> **Data excerpts**:
********

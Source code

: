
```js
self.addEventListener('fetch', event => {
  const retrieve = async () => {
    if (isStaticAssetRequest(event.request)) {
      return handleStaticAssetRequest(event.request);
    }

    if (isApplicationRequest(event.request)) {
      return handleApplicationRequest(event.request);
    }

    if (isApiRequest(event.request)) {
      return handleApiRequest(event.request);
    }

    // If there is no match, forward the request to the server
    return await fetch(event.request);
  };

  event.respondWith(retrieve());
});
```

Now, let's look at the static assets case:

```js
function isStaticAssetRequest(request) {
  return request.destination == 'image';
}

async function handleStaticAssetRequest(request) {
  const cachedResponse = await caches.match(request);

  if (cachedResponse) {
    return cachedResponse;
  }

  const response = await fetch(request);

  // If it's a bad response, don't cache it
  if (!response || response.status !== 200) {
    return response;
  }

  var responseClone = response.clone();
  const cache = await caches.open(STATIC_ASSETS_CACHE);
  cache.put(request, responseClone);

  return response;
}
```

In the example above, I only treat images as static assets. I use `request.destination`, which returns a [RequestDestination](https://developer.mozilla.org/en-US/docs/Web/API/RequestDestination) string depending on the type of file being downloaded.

********

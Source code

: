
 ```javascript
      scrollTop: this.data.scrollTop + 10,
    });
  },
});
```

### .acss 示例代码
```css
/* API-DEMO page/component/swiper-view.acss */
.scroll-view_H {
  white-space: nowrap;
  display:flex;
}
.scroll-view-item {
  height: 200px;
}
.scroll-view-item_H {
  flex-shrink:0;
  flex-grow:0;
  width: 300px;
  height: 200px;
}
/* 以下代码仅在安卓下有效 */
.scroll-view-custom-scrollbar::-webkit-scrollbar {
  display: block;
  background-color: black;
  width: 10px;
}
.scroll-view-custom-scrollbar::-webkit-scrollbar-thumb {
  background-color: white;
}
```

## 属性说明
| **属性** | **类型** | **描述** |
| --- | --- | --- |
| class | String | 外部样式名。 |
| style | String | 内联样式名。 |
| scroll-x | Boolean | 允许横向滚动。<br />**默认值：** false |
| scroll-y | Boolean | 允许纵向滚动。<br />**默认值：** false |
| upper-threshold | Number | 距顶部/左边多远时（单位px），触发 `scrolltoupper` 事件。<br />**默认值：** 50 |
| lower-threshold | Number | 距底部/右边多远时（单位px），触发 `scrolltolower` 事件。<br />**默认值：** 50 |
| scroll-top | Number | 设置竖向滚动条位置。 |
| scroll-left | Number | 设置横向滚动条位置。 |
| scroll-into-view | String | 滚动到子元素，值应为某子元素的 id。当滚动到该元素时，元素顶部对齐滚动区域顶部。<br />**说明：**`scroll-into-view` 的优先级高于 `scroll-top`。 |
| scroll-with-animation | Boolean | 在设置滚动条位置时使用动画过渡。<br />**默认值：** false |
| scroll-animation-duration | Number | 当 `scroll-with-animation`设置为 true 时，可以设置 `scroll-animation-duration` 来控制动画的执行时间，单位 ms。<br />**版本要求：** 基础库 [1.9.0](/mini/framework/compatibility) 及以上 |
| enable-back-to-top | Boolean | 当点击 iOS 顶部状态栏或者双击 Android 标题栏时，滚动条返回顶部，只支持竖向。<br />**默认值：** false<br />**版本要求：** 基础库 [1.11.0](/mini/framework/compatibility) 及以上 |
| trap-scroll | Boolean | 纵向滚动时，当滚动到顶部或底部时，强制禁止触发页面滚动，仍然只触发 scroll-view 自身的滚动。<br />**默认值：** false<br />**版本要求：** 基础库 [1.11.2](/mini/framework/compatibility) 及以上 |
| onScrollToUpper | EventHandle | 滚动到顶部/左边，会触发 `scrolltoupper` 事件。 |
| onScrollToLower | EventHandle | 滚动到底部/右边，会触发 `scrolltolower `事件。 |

********

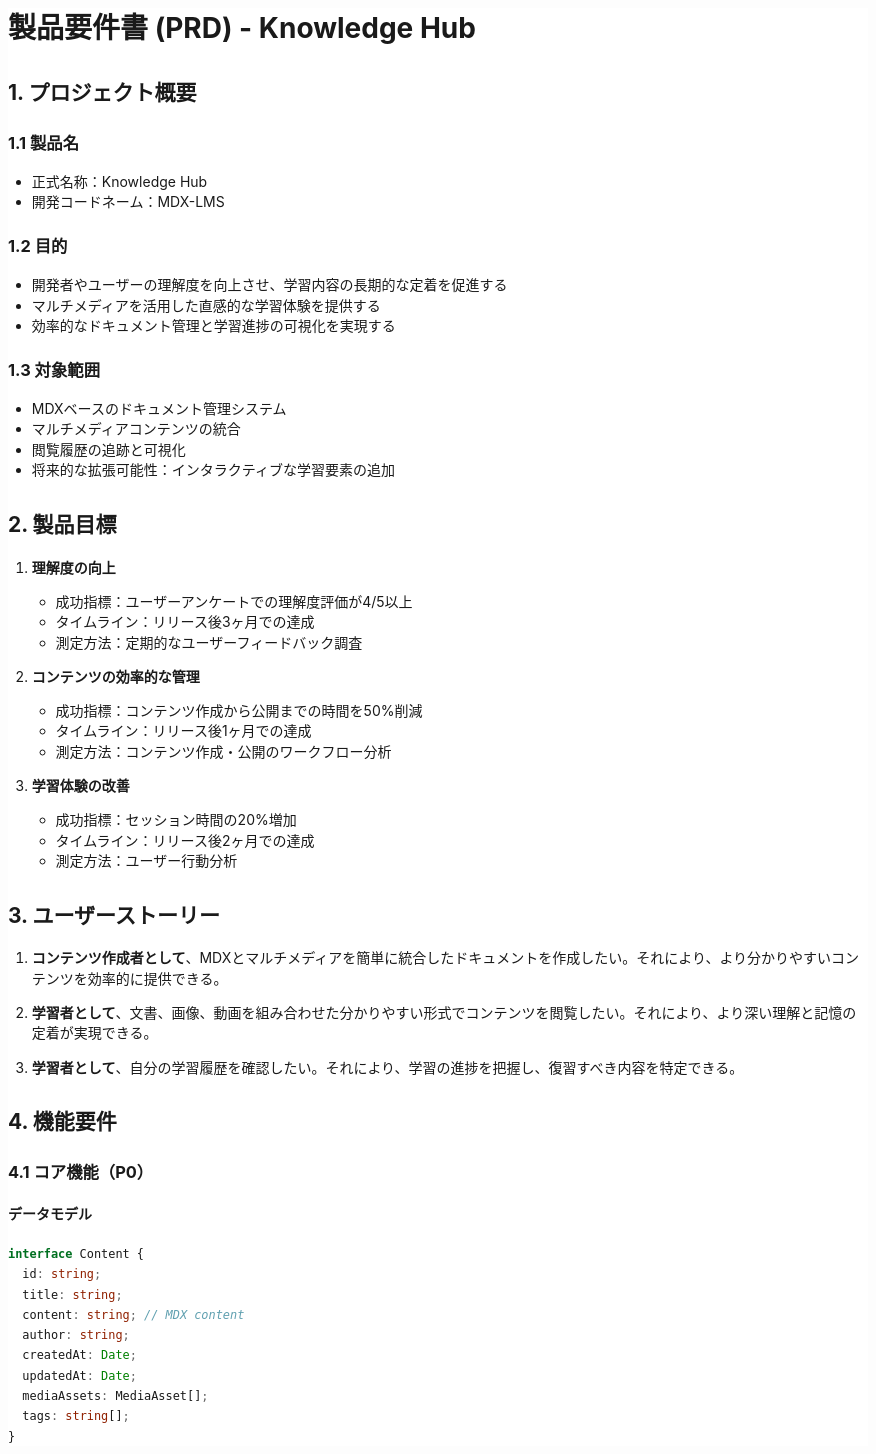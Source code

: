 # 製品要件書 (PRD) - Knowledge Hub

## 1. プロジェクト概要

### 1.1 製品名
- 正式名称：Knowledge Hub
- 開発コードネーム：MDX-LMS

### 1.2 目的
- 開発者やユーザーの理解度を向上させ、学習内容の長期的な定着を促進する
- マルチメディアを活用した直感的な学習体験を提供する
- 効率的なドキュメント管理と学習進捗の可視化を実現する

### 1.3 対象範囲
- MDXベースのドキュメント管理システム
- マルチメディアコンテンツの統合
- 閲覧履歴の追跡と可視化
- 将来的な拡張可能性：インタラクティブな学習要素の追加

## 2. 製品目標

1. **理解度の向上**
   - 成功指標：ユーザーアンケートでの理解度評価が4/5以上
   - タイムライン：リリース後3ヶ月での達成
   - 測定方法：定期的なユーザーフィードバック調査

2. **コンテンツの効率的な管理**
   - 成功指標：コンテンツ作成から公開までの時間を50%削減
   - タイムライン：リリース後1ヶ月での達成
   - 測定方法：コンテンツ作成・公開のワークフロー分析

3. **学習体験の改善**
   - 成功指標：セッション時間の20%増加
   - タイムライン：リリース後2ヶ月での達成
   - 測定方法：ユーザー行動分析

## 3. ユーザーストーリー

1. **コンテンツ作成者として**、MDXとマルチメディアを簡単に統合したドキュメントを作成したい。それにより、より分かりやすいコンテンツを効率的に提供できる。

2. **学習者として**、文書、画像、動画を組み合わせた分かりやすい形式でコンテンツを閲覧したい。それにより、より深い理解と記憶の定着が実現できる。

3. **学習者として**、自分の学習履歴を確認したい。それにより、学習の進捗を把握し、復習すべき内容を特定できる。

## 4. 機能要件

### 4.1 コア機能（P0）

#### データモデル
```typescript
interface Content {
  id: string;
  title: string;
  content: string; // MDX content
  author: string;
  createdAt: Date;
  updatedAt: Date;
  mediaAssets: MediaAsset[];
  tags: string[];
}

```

********

> **Work request**: Which lines in the records above hold the string "const"? Copy each of them.

> **Expected answer**:
  const retrieve = async () => {
  const cachedResponse = await caches.match(request);
  const response = await fetch(request);
  const cache = await caches.open(STATIC_ASSETS_CACHE);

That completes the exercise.